TASK → Since only the total matters, count the lines of these entries containing the word "each" and write that total alone.

Dataset items:
---------------

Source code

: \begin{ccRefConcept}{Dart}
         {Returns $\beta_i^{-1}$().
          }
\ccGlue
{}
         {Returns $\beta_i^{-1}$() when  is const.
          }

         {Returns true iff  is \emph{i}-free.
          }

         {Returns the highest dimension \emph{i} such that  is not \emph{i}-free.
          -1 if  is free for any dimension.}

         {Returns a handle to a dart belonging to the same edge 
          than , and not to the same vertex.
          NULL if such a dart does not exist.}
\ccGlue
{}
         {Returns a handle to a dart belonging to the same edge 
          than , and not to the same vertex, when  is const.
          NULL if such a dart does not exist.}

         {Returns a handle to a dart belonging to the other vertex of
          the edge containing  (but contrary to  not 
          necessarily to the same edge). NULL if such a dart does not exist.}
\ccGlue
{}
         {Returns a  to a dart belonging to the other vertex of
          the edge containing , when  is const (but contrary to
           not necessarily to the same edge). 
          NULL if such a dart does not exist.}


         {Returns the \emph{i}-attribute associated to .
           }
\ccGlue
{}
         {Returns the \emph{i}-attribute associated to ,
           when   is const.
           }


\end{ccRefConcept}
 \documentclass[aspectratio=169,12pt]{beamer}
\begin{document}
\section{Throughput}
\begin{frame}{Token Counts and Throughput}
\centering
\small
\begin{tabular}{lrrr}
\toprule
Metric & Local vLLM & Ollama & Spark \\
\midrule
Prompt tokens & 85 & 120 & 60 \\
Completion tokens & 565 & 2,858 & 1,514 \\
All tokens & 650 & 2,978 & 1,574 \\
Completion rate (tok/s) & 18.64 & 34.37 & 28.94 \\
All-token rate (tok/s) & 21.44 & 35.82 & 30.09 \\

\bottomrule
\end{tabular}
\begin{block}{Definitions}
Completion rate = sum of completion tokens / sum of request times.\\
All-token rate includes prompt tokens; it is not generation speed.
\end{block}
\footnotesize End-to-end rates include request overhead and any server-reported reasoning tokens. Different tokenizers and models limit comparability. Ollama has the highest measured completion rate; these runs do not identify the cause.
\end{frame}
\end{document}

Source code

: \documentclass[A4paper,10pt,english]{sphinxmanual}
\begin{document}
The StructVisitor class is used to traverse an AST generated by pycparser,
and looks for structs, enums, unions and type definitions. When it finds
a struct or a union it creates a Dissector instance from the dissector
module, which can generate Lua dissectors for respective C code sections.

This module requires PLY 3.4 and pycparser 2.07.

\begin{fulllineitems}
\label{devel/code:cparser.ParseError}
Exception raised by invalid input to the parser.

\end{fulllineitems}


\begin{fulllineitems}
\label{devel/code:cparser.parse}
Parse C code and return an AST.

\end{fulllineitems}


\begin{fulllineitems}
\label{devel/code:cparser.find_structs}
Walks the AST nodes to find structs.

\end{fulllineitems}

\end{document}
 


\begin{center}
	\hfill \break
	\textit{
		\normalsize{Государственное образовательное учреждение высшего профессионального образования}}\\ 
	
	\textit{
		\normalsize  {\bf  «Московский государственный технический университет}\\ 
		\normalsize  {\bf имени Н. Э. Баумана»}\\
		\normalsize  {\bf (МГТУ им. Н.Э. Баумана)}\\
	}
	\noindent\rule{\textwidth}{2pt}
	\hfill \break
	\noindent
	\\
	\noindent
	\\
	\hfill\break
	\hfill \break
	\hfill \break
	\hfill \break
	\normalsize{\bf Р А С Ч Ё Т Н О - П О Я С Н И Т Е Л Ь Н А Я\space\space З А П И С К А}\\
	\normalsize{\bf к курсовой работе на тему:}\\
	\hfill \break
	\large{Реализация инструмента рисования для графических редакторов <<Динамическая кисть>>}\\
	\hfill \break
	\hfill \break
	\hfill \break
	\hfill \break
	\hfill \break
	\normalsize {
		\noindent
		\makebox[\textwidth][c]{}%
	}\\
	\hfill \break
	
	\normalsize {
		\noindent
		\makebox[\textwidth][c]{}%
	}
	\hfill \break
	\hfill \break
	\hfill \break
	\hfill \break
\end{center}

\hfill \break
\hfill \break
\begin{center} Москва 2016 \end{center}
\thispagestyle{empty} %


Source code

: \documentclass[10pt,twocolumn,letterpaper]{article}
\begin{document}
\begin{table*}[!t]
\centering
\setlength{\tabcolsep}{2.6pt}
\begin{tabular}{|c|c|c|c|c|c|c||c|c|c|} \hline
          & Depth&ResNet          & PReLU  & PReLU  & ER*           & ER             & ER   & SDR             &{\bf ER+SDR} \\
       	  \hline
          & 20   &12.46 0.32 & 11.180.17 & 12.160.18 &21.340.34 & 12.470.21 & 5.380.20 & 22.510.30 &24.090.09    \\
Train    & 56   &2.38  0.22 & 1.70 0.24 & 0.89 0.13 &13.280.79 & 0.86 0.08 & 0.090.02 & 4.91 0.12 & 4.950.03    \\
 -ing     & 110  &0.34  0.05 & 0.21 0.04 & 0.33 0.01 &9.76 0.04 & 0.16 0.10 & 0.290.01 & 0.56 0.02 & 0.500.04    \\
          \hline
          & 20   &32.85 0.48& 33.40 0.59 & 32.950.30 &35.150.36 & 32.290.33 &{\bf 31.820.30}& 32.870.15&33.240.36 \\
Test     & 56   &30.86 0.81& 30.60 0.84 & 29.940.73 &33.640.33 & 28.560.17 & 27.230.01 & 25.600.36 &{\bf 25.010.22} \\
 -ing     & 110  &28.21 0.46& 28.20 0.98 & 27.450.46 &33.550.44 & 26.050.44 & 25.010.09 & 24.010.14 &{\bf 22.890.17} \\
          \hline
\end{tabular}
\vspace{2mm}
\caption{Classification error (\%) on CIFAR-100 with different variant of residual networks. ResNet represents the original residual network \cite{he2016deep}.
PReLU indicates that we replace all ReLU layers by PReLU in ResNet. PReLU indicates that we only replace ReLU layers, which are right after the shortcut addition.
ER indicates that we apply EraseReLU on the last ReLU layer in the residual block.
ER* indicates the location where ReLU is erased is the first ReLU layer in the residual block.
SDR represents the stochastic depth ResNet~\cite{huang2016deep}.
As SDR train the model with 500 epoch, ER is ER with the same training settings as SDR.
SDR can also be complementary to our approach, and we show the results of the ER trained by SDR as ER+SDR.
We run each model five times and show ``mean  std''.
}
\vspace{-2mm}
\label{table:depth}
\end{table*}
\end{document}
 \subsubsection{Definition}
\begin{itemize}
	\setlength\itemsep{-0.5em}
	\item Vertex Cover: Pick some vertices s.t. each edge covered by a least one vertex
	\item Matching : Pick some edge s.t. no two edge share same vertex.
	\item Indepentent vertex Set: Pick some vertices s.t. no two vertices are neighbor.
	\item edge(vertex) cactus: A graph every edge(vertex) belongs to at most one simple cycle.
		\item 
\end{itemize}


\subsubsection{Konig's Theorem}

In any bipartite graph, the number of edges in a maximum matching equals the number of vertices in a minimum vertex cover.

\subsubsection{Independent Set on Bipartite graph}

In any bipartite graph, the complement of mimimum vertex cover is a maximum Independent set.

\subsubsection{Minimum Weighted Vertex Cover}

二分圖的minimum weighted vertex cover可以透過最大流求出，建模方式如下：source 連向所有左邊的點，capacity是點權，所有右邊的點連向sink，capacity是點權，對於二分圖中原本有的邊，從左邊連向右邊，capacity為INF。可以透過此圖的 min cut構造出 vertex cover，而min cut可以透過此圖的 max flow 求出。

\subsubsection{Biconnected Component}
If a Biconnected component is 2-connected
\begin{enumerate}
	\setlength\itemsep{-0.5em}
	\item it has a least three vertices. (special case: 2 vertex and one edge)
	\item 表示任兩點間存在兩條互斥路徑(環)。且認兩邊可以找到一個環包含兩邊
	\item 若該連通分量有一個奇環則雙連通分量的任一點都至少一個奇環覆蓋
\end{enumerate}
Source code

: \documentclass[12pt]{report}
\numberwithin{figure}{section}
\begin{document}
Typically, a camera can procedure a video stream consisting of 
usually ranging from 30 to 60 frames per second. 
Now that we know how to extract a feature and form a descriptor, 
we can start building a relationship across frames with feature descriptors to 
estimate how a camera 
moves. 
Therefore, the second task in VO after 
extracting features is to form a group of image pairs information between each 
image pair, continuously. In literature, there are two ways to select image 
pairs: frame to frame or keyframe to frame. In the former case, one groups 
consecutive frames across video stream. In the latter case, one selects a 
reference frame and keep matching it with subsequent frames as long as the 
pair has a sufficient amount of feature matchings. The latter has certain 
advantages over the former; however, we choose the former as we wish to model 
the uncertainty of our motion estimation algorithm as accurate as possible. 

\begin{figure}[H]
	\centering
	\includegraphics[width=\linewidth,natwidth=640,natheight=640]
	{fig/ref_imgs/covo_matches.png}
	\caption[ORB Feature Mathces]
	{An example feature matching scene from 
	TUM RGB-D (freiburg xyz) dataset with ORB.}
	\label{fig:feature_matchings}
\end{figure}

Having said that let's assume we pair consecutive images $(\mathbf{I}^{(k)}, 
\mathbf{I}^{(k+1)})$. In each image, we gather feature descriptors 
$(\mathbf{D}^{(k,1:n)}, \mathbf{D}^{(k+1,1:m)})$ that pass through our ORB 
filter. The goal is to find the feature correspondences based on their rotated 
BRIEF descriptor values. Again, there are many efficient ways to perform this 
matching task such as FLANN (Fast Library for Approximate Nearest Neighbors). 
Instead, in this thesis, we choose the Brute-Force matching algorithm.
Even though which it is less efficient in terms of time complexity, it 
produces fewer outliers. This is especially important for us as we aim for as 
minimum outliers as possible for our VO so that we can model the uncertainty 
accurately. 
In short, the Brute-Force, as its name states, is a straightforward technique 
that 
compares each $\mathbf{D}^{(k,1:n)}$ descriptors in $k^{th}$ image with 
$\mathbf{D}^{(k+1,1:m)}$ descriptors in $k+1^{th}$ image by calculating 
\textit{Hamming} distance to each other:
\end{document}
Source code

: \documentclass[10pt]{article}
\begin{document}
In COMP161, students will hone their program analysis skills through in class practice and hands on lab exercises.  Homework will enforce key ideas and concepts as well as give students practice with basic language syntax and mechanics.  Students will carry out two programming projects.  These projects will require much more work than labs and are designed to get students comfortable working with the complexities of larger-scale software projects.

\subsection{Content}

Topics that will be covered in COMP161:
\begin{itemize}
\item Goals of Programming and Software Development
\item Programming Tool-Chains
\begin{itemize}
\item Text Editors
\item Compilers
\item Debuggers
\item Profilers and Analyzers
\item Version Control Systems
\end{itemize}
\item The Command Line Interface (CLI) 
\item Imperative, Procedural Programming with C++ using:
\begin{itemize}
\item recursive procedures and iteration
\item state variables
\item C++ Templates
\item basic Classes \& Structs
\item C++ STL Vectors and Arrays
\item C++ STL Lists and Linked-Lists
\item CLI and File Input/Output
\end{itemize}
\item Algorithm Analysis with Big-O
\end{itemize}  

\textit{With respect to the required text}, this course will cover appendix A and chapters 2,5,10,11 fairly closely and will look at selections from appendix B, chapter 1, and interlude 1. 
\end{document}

---------------

ANSWER FOR THIS EXERCISE → 6